→ **TASK TO CARRY OUT**: Give back exactly the line that contains "1. Take 500 g cavolfiore" and all the lines after it in the records below, to the very last, with no other output.

→ **EXERCISE DATA**:
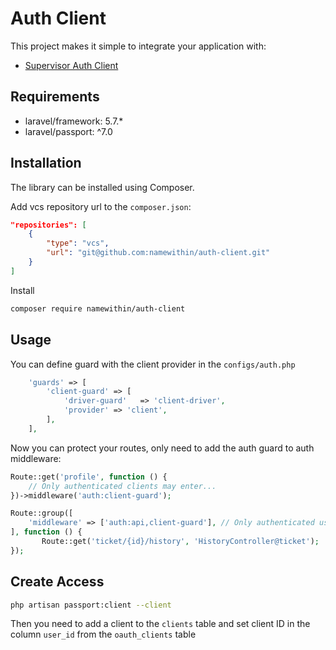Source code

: # Auth Client

This project makes it simple to integrate your application with:
 - [Supervisor Auth Client](https://github.com/namewithin/auth-client)

## Requirements

  - laravel/framework: 5.7.*
  - laravel/passport: ^7.0

## Installation

The library can be installed using Composer.

Add vcs repository url to the `composer.json`:

```json
"repositories": [
    {
        "type": "vcs",
        "url": "git@github.com:namewithin/auth-client.git"
    }
]
```

Install

```bash
composer require namewithin/auth-client
```


## Usage

You can define guard with the client provider in the `configs/auth.php`
```php
    'guards' => [
        'client-guard' => [
            'driver-guard'   => 'client-driver',
            'provider' => 'client',
        ],
    ],
```

Now you can protect your routes, only need to add the auth guard to auth middleware:
```php
Route::get('profile', function () {
    // Only authenticated clients may enter...
})->middleware('auth:client-guard');

Route::group([
    'middleware' => ['auth:api,client-guard'], // Only authenticated users and clients may enter...
], function () {
	   Route::get('ticket/{id}/history', 'HistoryController@ticket');
});
```

## Create Access

```bash
php artisan passport:client --client
```
Then you need to add a client to the `clients` table and set client ID in the column `user_id` from the `oauth_clients` table
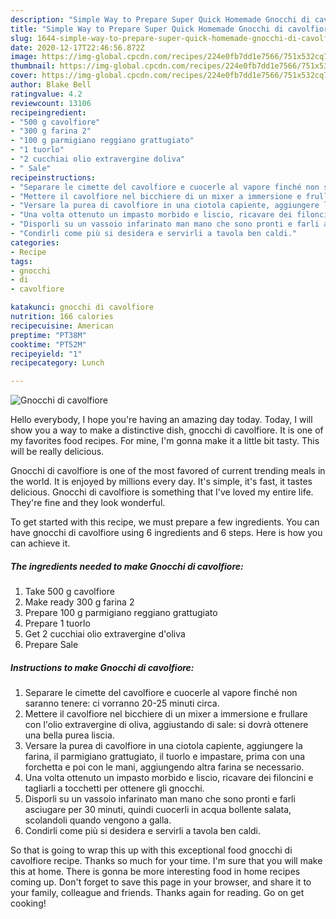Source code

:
 ```yaml
---
description: "Simple Way to Prepare Super Quick Homemade Gnocchi di cavolfiore"
title: "Simple Way to Prepare Super Quick Homemade Gnocchi di cavolfiore"
slug: 1644-simple-way-to-prepare-super-quick-homemade-gnocchi-di-cavolfiore
date: 2020-12-17T22:46:56.872Z
image: https://img-global.cpcdn.com/recipes/224e0fb7dd1e7566/751x532cq70/gnocchi-di-cavolfiore-recipe-main-photo.jpg
thumbnail: https://img-global.cpcdn.com/recipes/224e0fb7dd1e7566/751x532cq70/gnocchi-di-cavolfiore-recipe-main-photo.jpg
cover: https://img-global.cpcdn.com/recipes/224e0fb7dd1e7566/751x532cq70/gnocchi-di-cavolfiore-recipe-main-photo.jpg
author: Blake Bell
ratingvalue: 4.2
reviewcount: 13106
recipeingredient:
- "500 g cavolfiore"
- "300 g farina 2"
- "100 g parmigiano reggiano grattugiato"
- "1 tuorlo"
- "2 cucchiai olio extravergine doliva"
- " Sale"
recipeinstructions:
- "Separare le cimette del cavolfiore e cuocerle al vapore finché non saranno tenere: ci vorranno 20-25 minuti circa."
- "Mettere il cavolfiore nel bicchiere di un mixer a immersione e frullare con l&#39;olio extravergine di oliva, aggiustando di sale: si dovrà ottenere una bella purea liscia."
- "Versare la purea di cavolfiore in una ciotola capiente, aggiungere la farina, il parmigiano grattugiato, il tuorlo e impastare, prima con una forchetta e poi con le mani, aggiungendo altra farina se necessario."
- "Una volta ottenuto un impasto morbido e liscio, ricavare dei filoncini e tagliarli a tocchetti per ottenere gli gnocchi."
- "Disporli su un vassoio infarinato man mano che sono pronti e farli asciugare per 30 minuti, quindi cuocerli in acqua bollente salata, scolandoli quando vengono a galla."
- "Condirli come più si desidera e servirli a tavola ben caldi."
categories:
- Recipe
tags:
- gnocchi
- di
- cavolfiore

katakunci: gnocchi di cavolfiore 
nutrition: 166 calories
recipecuisine: American
preptime: "PT38M"
cooktime: "PT52M"
recipeyield: "1"
recipecategory: Lunch

---
```



![Gnocchi di cavolfiore](https://img-global.cpcdn.com/recipes/224e0fb7dd1e7566/751x532cq70/gnocchi-di-cavolfiore-recipe-main-photo.jpg)

Hello everybody, I hope you're having an amazing day today. Today, I will show you a way to make a distinctive dish, gnocchi di cavolfiore. It is one of my favorites food recipes. For mine, I'm gonna make it a little bit tasty. This will be really delicious.

Gnocchi di cavolfiore is one of the most favored of current trending meals in the world. It is enjoyed by millions every day. It's simple, it's fast, it tastes delicious. Gnocchi di cavolfiore is something that I've loved my entire life. They're fine and they look wonderful.




To get started with this recipe, we must prepare a few ingredients. You can have gnocchi di cavolfiore using 6 ingredients and 6 steps. Here is how you can achieve it.

<!--inarticleads1-->

##### The ingredients needed to make Gnocchi di cavolfiore:

1. Take 500 g cavolfiore
1. Make ready 300 g farina 2
1. Prepare 100 g parmigiano reggiano grattugiato
1. Prepare 1 tuorlo
1. Get 2 cucchiai olio extravergine d&#39;oliva
1. Prepare  Sale




<!--inarticleads2-->

##### Instructions to make Gnocchi di cavolfiore:

1. Separare le cimette del cavolfiore e cuocerle al vapore finché non saranno tenere: ci vorranno 20-25 minuti circa.
1. Mettere il cavolfiore nel bicchiere di un mixer a immersione e frullare con l&#39;olio extravergine di oliva, aggiustando di sale: si dovrà ottenere una bella purea liscia.
1. Versare la purea di cavolfiore in una ciotola capiente, aggiungere la farina, il parmigiano grattugiato, il tuorlo e impastare, prima con una forchetta e poi con le mani, aggiungendo altra farina se necessario.
1. Una volta ottenuto un impasto morbido e liscio, ricavare dei filoncini e tagliarli a tocchetti per ottenere gli gnocchi.
1. Disporli su un vassoio infarinato man mano che sono pronti e farli asciugare per 30 minuti, quindi cuocerli in acqua bollente salata, scolandoli quando vengono a galla.
1. Condirli come più si desidera e servirli a tavola ben caldi.




So that is going to wrap this up with this exceptional food gnocchi di cavolfiore recipe. Thanks so much for your time. I'm sure that you will make this at home. There is gonna be more interesting food in home recipes coming up. Don't forget to save this page in your browser, and share it to your family, colleague and friends. Thanks again for reading. Go on get cooking!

→ **EXPECTED ANSWER**:
1. Take 500 g cavolfiore
1. Make ready 300 g farina 2
1. Prepare 100 g parmigiano reggiano grattugiato
1. Prepare 1 tuorlo
1. Get 2 cucchiai olio extravergine d&#39;oliva
1. Prepare  Sale




<!--inarticleads2-->

##### Instructions to make Gnocchi di cavolfiore:

1. Separare le cimette del cavolfiore e cuocerle al vapore finché non saranno tenere: ci vorranno 20-25 minuti circa.
1. Mettere il cavolfiore nel bicchiere di un mixer a immersione e frullare con l&#39;olio extravergine di oliva, aggiustando di sale: si dovrà ottenere una bella purea liscia.
1. Versare la purea di cavolfiore in una ciotola capiente, aggiungere la farina, il parmigiano grattugiato, il tuorlo e impastare, prima con una forchetta e poi con le mani, aggiungendo altra farina se necessario.
1. Una volta ottenuto un impasto morbido e liscio, ricavare dei filoncini e tagliarli a tocchetti per ottenere gli gnocchi.
1. Disporli su un vassoio infarinato man mano che sono pronti e farli asciugare per 30 minuti, quindi cuocerli in acqua bollente salata, scolandoli quando vengono a galla.
1. Condirli come più si desidera e servirli a tavola ben caldi.




So that is going to wrap this up with this exceptional food gnocchi di cavolfiore recipe. Thanks so much for your time. I'm sure that you will make this at home. There is gonna be more interesting food in home recipes coming up. Don't forget to save this page in your browser, and share it to your family, colleague and friends. Thanks again for reading. Go on get cooking!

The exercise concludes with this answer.